Chairman and Chief Executive Officer William Westerman also said the potential cost for a buyer to terminate a debt agreement, uncertain shareholder support and the threat of new slot competition in Colorado helped lead to the decision to end the review.
Thirty-five potential bidders were contacted during the process, but no agreements were reached.
"We will continue to review all opportunities and consider all proposals that we receive," Westerman said Friday during the company's fourth-quarter earnings call.
Westerman said discussions continue with Riv Acquisition Holdings, the investment group that made the $34 per share offer in May.
Although Riv Acquisition declined to comment Friday, a filing with the Securities and Exchange Commission in January by the investment group's majority shareholder expressed interest in purchasing the company, but not at $34 per share price.
Publicly traded FX Real Estate & Entertainment owned 1.4 million shares of Riviera Holdings, 11.32 percent of the outstanding shares on Sept. 26. FX also owns 18 acres at the corner of the Strip and Harmon Avenue, which is reportedly being held for an Elvis-themed development.
The federal filing said any new offer would be based partially on the prevailing market price of Riviera Holdings common stock.
"We continue to explore an acquisition of Riviera Holdings ... with the goal of becoming a multiproperty owner and operator in Las Vegas," the Jan. 3 filing said.
Riviera Holdings shares closed Friday at $19.24, down 66 cents, or 3.32 percent, on the American Stock Exchange.

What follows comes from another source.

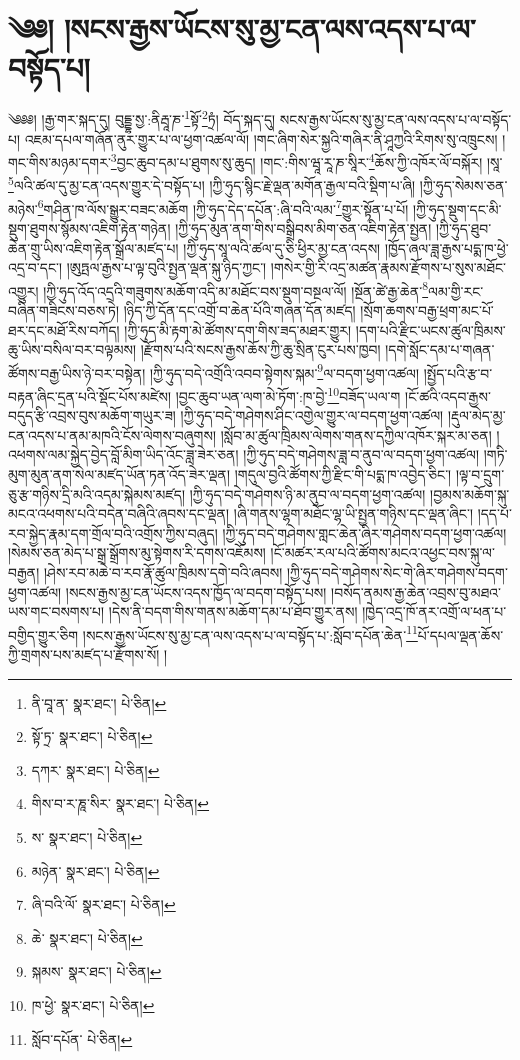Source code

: \setcounter{footnote}{0} 
\chapter{༄༅། །སངས་རྒྱས་ཡོངས་སུ་མྱ་ངན་ལས་འདས་པ་ལ་བསྟོད་པ།}༄༅༅། །རྒྱ་གར་སྐད་དུ། བུདྡྷ་སྱ་:ནིརྦཱ་ཎ་\footnote{ནི་བཱ་ན་  སྣར་ཐང་།  པེ་ཅིན། }སྟོ་\footnote{སྟོ་ཏྲ་  སྣར་ཐང་།  པེ་ཅིན། }ཏྲཾ། བོད་སྐད་དུ། སངས་རྒྱས་ཡོངས་སུ་མྱ་ངན་ལས་འདས་པ་ལ་བསྟོད་པ། འཇམ་དཔལ་གཞོན་ནུར་གྱུར་པ་ལ་ཕྱག་འཚལ་ལོ། །གང་ཞིག་སེར་སྐྱའི་གཞིར་ནི་ཤཱཀྱའི་རིགས་སུ་འཁྲུངས། །གང་གིས་མཉམ་དགར་\footnote{དཀར་  སྣར་ཐང་།  པེ་ཅིན། }བྱང་ཆུབ་དམ་པ་ཐུགས་སུ་ཆུད། །གང་:གིས་ཝཱ་རཱ་ཎ་སཱིར་\footnote{གིས་བ་ར་ཎཱ་སིར་  སྣར་ཐང་།  པེ་ཅིན། }ཆོས་ཀྱི་འཁོར་ལོ་བསྐོར། །སཱ་\footnote{ས་  སྣར་ཐང་།  པེ་ཅིན། }ལའི་ཚལ་དུ་མྱ་ངན་འདས་གྱུར་དེ་བསྟོད་པ། །ཀྱི་ཧུད་སྙིང་རྗེ་ལྡན་མགོན་རྒྱལ་བའི་སྡིག་པ་ཞི། །ཀྱི་ཧུད་སེམས་ཅན་མཉེས་\footnote{མཉེན་  སྣར་ཐང་།  པེ་ཅིན། }གཤིན་ཁ་ལོས་སྒྱུར་བཟང་མཆོག །ཀྱི་ཧུད་དེད་དཔོན་:ཞི་བའི་ལམ་\footnote{ཞི་བའི་ལོ་  སྣར་ཐང་།  པེ་ཅིན། }གྱུར་སྟོན་པ་པོ། །ཀྱི་ཧུད་སྡུག་དང་མི་སྡུག་ཐུགས་སྙོམས་འཇིག་རྟེན་གཉེན། །ཀྱི་ཧུད་མུན་ནག་གིས་བསྒྲིབས་མིག་ཅན་འཇིག་རྟེན་སྤྱན། །ཀྱི་ཧུད་ཐུབ་ཆེན་གྲུ་ཡིས་འཇིག་རྟེན་སྒྲོལ་མཛད་པ། །ཀྱི་ཧུད་སཱ་ལའི་ཚལ་དུ་ཅི་ཕྱིར་མྱ་ངན་འདས། །ཁྱོད་ཞལ་ཟླ་རྒྱས་པདྨ་ཁ་ཕྱེ་འདྲ་བ་དང་། །ཨུཏྤལ་རྒྱས་པ་ལྟ་བུའི་སྤྱན་ལྡན་སྐུ་ཉིད་ཀྱང་། །གསེར་གྱི་རི་འདྲ་མཚན་རྣམས་རྫོགས་པ་སུས་མཐོང་འགྱུར། །ཀྱི་ཧུད་འོད་འདྲའི་གཟུགས་མཆོག་འདི་མ་མཐོང་བས་སྡུག་བསྔལ་ལོ། །སྔོན་ཚེ་རྒྱ་ཆེན་\footnote{ཆེ་  སྣར་ཐང་།  པེ་ཅིན། }ལམ་གྱི་རང་བཞིན་གཟིངས་བཅས་ཏེ། །ཉིད་ཀྱི་དོན་དང་འགྲོ་བ་ཆེན་པོའི་གཞན་དོན་མཛད། །སྲོག་ཆགས་བརྒྱ་ཕྲག་མང་པོ་ཐར་དང་མཐོ་རིས་བཀོད། །ཀྱི་ཧུད་མི་རྟག་མེ་ཚོགས་དག་གིས་ཟད་མཐར་གྱུར། །དག་པའི་རྫིང་ཡངས་ཚུལ་ཁྲིམས་ཆུ་ཡིས་བསིལ་བར་བལྟམས། །རྫོགས་པའི་སངས་རྒྱས་ཆོས་ཀྱི་ཆུ་སྲིན་ངུར་པས་ཁྱབ། །དགེ་སློང་དམ་པ་གཞན་ཚོགས་བརྒྱ་ཡིས་ཉེ་བར་བསྟེན། །ཀྱི་ཧུད་བདེ་འགྲོའི་འབབ་སྟེགས་སྐམ་\footnote{སྐམས་  སྣར་ཐང་།  པེ་ཅིན། }ལ་བདག་ཕྱག་འཚལ། །སྤྱོད་པའི་རྩ་བ་བརྟན་ཞིང་དྲན་པའི་སྡོང་པོས་མཛེས། །བྱང་ཆུབ་ཡན་ལག་མེ་ཏོག་:ཁ་བྱེ་\footnote{ཁ་ཕྱེ་  སྣར་ཐང་།  པེ་ཅིན། }བཟོད་ཡལ་ག །ངོ་ཚའི་འདབ་རྒྱས་བདུད་རྩི་འབྲས་བུས་མཆོག་གཡུར་ཟ། །ཀྱི་ཧུད་བདེ་གཤེགས་ཤིང་འགྱེལ་གྱུར་ལ་བདག་ཕྱག་འཚལ། །རྡུལ་མེད་མྱ་ངན་འདས་པ་ནམ་མཁའི་ངོས་ལེགས་བཞུགས། །སློབ་མ་ཚུལ་ཁྲིམས་ལེགས་གནས་དཀྱིལ་འཁོར་སྐར་མ་ཅན། །འཕགས་ལམ་སྐྱེད་བྱེད་བློ་མིག་ཡིད་འོང་ཟླ་ཟེར་ཅན། །ཀྱི་ཧུད་བདེ་གཤེགས་ཟླ་བ་ནུབ་ལ་བདག་ཕྱག་འཚལ། །གཏི་མུག་མུན་ནག་སེལ་མཛད་ཡོན་ཏན་འོད་ཟེར་ལྡན། །གདུལ་བྱའི་ཚོགས་ཀྱི་རྫིང་གི་པདྨ་ཁ་འབྱེད་ཅིང་། །ལྟ་བ་དྲུག་ཅུ་རྩ་གཉིས་དྲི་མའི་འདམ་སྐེམས་མཛད། །ཀྱི་ཧུད་བདེ་གཤེགས་ཉི་མ་ནུབ་ལ་བདག་ཕྱག་འཚལ། །བྱམས་མཆོག་སྐུ་མངའ་འཕགས་པའི་བདེན་བཞིའི་ཞབས་དང་ལྡན། །ཞི་གནས་ལྷག་མཐོང་ལྷ་ཡི་སྤྱན་གཉིས་དང་ལྡན་ཞིང་། །དད་པ་རབ་སྐྱེད་རྣམ་དག་གྲོལ་བའི་འགྲོས་ཀྱིས་བཞུད། །ཀྱི་ཧུད་བདེ་གཤེགས་གླང་ཆེན་ཞིར་གཤེགས་བདག་ཕྱག་འཚལ། །སེམས་ཅན་མེད་པ་སྒྲ་སྒྲོགས་མུ་སྟེགས་རི་དགས་འཇོམས། །ངོ་མཚར་རལ་པའི་ཚོགས་མངའ་འཕྱང་བས་སྐུ་ལ་བརྒྱན། །ཤེས་རབ་མཆེ་བ་རབ་རྣོ་ཚུལ་ཁྲིམས་དགེ་བའི་ཞབས། །ཀྱི་ཧུད་བདེ་གཤེགས་སེང་གེ་ཞིར་གཤེགས་བདག་ཕྱག་འཚལ། །སངས་རྒྱས་མྱ་ངན་ཡོངས་འདས་ཁྱོད་ལ་བདག་བསྟོད་པས། །བསོད་ནམས་རྒྱ་ཆེན་འབྲས་བུ་མཐའ་ཡས་གང་བསགས་པ། །དེས་ནི་བདག་གིས་གནས་མཆོག་དམ་པ་ཐོབ་གྱུར་ནས། །ཁྱེད་འདྲ་ཁོ་ནར་འགྲོ་ལ་ཕན་པ་བགྱིད་གྱུར་ཅིག །སངས་རྒྱས་ཡོངས་སུ་མྱ་ངན་ལས་འདས་པ་ལ་བསྟོད་པ་:སློབ་དཔོན་ཆེན་\footnote{སློབ་དཔོན་  པེ་ཅིན། }པོ་དཔལ་ལྡན་ཆོས་ཀྱི་གྲགས་པས་མཛད་པ་རྫོགས་སོ། །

While the stock hit an all-time high, trading at $39.12 per share on June 20 because of buyout rumors, the current price is more in line with the $19.74 per share price it closed at on March 8, 2007.
John Knott, executive vice president of the Global Gaming Group for CB Richard Ellis, said land values on the Strip are on hold while the credit markets wait to see what happens with some of the land holdings that changed hands last year.
"There is potentially more product out there than there was four months ago," he said. "The impact is it's more challenging for the Riviera to get $30 million per acre which you could have argued four months ago was the value. Today, it's clearly not the value."
Knott cited a Strip pipeline of undeveloped holdings, including 40 acres owned jointly by MGM Mirage and Kerzner Holdings International, 35 acres of the former New Frontier site owned by Elad Group, 27 acres of the former Wet 'n Wild site slated for Crown Las Vegas as well as uncertainty surrounding the Tropicana.
"If you were going to do a deal today, you would have to scrutinize the buyer's ability to get to the goal line," Knott said. "Anybody who is going to require financing is going to have difficulty arranging financing right now."
Contact reporter Arnold M. Knightly at aknightly@reviewjournal.com or (702) 477-3893.
EARNINGS RELEASED
Riviera Holdings Corp. said Friday a $6.1 million loss for the quarter ended Dec. 31 was driven by a $6.6 million noncash expense tied to interest rate swap agreements made during the summer.
The loss for the quarter ended Dec. 31 equaled a per share loss of 50 cents, an increase from last year's loss of 13 cents per share.
The company reported an $18.3 million loss for 2007 tied to the same refinancing of $215 million in debt in July. The year loss equaled a per share loss of $1.48, an increase from a loss of 3 cents per share realized in 2006.
The company reported losses of $1.6 million for the quarter in 2006 while posting a $335,000 loss for the year.
Fourth-quarter revenues rose 2.1 percent to $47.4 million from $46.4 million. Revenues for 2007 rose 2.3 percent to $205.5 million from $200.9 million the previous year.
Cash flow, defined as earnings before interest, taxes, depreciation and amortization, rose 1.5 percent to $85 million for the quarter. The company's cash flow for 2007 increased 10.7 percent to $44.6 million, driven by a 13.7 percent cash flow increase at the company's Black Hawk, Colo., property.
Company casino revenues increased $146,000 to $26.3 million for the quarter and increased 2.6 percent to $114.3 million.
Revenues for rooms and food and beverage were flat for the quarter and year-to-year.
The company plans to spend $20 million in capital improvements in 2008, $17 million slated for Las Vegas.